Continuing from D89162...

I think I stumbled across the motivation for the ExpandReductions pass. If we wait until Legalization to expand the ordered reductions, we end up with suboptimal code for illegal types. And it's pretty bad. We could end up with O(n/2) extra operations.

A good example of this can be seen in @test_v3f32 from vecreduce-fadd-legalization-strict.ll. Here we end up with 4 FADDs, instead of the 3 FADDs required. The newly added FADD is the result of widening the illegal v3f32 vector type to v4f32, where the newly added element in the reduction is the "neutral" value, 0.0.

Question is... should we be optimizing for exceptional cases? Eh, probably not IMHO. But I could see users filing bug reports for the extra operations. What does everyone else think?

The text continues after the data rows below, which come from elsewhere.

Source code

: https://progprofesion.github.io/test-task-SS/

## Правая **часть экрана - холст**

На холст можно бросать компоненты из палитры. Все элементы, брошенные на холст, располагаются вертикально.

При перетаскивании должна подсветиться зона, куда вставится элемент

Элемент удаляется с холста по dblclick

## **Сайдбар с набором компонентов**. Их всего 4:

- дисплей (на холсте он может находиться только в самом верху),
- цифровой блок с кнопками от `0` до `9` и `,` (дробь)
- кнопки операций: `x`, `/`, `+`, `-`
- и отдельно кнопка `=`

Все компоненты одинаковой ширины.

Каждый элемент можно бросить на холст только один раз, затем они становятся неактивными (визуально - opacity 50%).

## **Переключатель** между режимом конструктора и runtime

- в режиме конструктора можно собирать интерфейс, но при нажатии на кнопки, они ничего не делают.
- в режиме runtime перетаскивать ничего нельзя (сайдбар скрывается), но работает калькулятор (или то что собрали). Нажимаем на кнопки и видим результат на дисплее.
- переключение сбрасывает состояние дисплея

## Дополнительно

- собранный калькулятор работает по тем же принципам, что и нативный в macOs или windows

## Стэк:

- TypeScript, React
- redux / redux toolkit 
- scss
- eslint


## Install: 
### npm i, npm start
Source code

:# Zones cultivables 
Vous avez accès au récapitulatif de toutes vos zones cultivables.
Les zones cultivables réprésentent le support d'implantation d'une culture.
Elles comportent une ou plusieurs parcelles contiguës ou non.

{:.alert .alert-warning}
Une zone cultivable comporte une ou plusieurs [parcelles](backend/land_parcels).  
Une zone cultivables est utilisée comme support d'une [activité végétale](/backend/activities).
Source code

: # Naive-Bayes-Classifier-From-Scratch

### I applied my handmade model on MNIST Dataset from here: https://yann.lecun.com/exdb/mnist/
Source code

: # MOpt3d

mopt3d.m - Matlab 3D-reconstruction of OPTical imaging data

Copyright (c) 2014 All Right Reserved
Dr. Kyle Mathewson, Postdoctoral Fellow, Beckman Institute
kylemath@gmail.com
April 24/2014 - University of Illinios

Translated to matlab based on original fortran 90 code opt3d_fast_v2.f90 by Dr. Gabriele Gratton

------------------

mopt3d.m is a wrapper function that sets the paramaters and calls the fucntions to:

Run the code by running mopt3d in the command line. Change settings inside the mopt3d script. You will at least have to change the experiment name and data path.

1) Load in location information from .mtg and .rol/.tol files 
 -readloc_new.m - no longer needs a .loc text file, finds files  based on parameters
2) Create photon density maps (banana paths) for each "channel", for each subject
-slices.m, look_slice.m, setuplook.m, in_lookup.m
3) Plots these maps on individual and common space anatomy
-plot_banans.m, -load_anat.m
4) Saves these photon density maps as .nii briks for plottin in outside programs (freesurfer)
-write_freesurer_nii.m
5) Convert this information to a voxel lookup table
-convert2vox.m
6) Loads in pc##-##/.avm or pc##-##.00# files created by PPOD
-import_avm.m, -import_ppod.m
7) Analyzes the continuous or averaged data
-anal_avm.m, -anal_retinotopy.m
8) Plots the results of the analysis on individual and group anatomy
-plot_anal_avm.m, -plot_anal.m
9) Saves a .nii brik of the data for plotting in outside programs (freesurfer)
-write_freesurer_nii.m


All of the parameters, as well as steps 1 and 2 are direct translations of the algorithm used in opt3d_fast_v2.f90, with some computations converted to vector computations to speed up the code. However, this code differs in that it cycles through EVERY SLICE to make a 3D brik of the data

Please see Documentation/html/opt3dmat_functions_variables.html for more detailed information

[*Also note that I decided to turn these new legalizations on for NEON, and not just SVE. NEON had a number of existing tests, so it made sense to reuse them. And I'm still missing legalization support for some other actions, like SoftenFloat and PromoteFloat. I did not find existing tests for those actions.*]

Diff Detail

Event Timeline

cameron.mcinally requested review of this revision.Oct 27 2020, 9:39 AM

A good example of this can be seen in @test_v3f32 from vecreduce-fadd-legalization-strict.ll. Here we end up with 4 FADDs, instead of the 3 FADDs required. The newly added FADD is the result of widening the illegal v3f32 vector type to v4f32, where the newly added element in the reduction is the "neutral" value, 0.0.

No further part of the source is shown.